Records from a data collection
- - - - - - -

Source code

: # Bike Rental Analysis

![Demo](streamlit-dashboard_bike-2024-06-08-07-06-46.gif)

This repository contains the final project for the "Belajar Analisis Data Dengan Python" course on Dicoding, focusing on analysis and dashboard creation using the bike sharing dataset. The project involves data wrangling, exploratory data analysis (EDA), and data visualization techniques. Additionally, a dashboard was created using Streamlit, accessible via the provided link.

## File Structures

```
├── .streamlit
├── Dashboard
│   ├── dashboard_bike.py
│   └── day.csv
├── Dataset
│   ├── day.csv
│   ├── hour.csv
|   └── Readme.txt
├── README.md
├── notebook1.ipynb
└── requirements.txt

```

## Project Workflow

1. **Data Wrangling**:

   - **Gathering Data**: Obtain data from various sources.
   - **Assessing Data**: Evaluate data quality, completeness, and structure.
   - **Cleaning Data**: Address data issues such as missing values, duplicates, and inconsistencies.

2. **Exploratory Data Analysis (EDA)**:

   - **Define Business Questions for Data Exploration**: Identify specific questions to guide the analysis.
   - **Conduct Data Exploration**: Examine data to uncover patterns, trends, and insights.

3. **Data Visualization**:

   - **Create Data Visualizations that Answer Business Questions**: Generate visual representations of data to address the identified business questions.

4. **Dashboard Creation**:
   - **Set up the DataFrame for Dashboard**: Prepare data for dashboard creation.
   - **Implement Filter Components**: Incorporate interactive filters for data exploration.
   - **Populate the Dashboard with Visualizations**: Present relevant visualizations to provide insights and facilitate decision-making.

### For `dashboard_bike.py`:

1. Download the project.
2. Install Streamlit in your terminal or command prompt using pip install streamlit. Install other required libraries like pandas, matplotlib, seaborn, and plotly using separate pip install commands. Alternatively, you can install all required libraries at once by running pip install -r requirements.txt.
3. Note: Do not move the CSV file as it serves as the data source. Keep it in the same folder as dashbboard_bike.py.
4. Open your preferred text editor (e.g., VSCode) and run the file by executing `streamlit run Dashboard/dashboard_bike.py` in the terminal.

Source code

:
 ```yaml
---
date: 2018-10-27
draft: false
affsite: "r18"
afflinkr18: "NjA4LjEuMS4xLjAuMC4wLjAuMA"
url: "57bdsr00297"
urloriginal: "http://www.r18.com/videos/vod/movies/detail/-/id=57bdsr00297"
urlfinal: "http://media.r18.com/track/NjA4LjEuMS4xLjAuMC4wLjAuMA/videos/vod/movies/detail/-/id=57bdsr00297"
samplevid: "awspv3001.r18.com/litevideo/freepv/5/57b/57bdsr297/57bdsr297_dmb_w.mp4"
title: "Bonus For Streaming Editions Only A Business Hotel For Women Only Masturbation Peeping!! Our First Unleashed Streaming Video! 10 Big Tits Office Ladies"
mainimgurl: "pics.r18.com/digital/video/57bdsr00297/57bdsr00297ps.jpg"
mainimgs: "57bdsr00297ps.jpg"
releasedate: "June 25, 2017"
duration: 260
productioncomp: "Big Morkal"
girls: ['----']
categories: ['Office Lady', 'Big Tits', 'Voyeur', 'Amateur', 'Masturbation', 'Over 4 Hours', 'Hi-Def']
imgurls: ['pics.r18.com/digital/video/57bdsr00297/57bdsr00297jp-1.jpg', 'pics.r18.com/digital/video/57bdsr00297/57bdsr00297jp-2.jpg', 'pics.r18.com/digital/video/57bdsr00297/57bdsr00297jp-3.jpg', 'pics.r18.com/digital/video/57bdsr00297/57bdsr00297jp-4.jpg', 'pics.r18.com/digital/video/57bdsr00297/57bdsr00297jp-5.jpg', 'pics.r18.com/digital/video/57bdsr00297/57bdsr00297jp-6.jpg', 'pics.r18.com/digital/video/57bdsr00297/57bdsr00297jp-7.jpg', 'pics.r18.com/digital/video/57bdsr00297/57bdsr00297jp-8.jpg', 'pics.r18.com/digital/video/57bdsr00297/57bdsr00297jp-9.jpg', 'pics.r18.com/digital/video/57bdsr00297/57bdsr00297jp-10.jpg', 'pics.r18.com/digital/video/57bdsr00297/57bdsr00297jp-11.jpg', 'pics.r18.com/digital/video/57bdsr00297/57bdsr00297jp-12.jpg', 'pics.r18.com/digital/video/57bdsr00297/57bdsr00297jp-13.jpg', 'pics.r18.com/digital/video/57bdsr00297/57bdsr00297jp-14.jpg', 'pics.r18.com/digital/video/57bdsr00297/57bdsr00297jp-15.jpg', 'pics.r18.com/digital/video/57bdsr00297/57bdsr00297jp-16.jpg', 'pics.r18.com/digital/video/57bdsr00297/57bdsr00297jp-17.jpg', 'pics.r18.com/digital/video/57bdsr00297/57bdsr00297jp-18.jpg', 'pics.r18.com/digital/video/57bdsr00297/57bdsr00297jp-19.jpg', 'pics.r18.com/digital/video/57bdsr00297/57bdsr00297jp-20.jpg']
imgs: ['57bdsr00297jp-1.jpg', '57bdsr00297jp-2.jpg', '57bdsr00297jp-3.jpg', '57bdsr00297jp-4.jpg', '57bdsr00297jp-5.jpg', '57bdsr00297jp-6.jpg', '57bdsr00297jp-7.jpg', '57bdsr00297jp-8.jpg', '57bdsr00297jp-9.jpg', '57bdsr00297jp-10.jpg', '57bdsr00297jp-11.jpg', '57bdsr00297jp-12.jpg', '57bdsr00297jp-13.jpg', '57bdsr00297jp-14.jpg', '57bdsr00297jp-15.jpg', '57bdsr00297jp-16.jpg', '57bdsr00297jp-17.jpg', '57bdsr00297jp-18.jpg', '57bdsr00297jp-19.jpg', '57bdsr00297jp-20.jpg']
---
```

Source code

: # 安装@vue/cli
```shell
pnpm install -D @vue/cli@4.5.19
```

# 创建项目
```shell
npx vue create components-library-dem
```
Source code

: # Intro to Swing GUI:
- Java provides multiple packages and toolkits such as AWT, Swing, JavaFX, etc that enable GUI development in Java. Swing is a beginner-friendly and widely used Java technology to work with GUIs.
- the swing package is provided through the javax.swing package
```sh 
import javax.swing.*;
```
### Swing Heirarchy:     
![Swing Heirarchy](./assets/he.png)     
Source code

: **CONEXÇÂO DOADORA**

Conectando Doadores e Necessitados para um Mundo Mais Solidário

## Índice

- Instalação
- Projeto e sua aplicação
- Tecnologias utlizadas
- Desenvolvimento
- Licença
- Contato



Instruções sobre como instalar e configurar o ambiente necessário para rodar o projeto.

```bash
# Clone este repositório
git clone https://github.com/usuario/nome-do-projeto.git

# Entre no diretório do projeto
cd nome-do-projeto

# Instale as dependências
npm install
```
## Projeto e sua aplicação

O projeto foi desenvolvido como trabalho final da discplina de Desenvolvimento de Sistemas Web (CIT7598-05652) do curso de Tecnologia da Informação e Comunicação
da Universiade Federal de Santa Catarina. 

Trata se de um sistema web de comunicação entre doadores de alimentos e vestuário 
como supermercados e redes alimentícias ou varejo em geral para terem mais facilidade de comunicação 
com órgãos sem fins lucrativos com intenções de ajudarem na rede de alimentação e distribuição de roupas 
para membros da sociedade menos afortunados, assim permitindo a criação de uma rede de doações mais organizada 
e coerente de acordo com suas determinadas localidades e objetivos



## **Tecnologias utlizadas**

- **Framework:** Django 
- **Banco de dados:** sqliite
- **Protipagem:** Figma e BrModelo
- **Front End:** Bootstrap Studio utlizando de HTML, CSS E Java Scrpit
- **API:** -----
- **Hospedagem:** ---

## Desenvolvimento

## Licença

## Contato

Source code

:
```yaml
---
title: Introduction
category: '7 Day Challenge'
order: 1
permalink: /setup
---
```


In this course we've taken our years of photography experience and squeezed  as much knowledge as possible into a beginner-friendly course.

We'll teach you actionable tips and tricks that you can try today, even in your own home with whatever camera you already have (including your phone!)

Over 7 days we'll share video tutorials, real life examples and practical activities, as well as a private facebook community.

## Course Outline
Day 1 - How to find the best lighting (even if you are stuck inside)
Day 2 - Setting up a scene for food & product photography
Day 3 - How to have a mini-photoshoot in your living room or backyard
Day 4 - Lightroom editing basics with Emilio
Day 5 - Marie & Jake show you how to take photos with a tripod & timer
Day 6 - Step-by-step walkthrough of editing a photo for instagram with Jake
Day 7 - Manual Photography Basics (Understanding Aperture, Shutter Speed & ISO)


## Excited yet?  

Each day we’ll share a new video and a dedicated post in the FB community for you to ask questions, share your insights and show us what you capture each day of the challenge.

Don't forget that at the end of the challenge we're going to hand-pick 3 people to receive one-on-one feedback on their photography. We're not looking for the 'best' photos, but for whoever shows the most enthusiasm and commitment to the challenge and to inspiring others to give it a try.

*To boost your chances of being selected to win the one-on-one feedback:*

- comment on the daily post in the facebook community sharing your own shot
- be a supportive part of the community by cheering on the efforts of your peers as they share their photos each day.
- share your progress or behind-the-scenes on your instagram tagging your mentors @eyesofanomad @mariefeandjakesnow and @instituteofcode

- - - - - - -

- **Assignment**
I'd like an exact copy of the lines above, from the very first one through the line that contains "2. Install Streamlit", with nothing else added.

- **Answer box**
Source code

: # Bike Rental Analysis

![Demo](streamlit-dashboard_bike-2024-06-08-07-06-46.gif)

This repository contains the final project for the "Belajar Analisis Data Dengan Python" course on Dicoding, focusing on analysis and dashboard creation using the bike sharing dataset. The project involves data wrangling, exploratory data analysis (EDA), and data visualization techniques. Additionally, a dashboard was created using Streamlit, accessible via the provided link.

## File Structures

```
├── .streamlit
├── Dashboard
│   ├── dashboard_bike.py
│   └── day.csv
├── Dataset
│   ├── day.csv
│   ├── hour.csv
|   └── Readme.txt
├── README.md
├── notebook1.ipynb
└── requirements.txt

```

## Project Workflow

1. **Data Wrangling**:

   - **Gathering Data**: Obtain data from various sources.
   - **Assessing Data**: Evaluate data quality, completeness, and structure.
   - **Cleaning Data**: Address data issues such as missing values, duplicates, and inconsistencies.

2. **Exploratory Data Analysis (EDA)**:

   - **Define Business Questions for Data Exploration**: Identify specific questions to guide the analysis.
   - **Conduct Data Exploration**: Examine data to uncover patterns, trends, and insights.

3. **Data Visualization**:

   - **Create Data Visualizations that Answer Business Questions**: Generate visual representations of data to address the identified business questions.

4. **Dashboard Creation**:
   - **Set up the DataFrame for Dashboard**: Prepare data for dashboard creation.
   - **Implement Filter Components**: Incorporate interactive filters for data exploration.
   - **Populate the Dashboard with Visualizations**: Present relevant visualizations to provide insights and facilitate decision-making.

### For `dashboard_bike.py`:

1. Download the project.
2. Install Streamlit in your terminal or command prompt using pip install streamlit. Install other required libraries like pandas, matplotlib, seaborn, and plotly using separate pip install commands. Alternatively, you can install all required libraries at once by running pip install -r requirements.txt.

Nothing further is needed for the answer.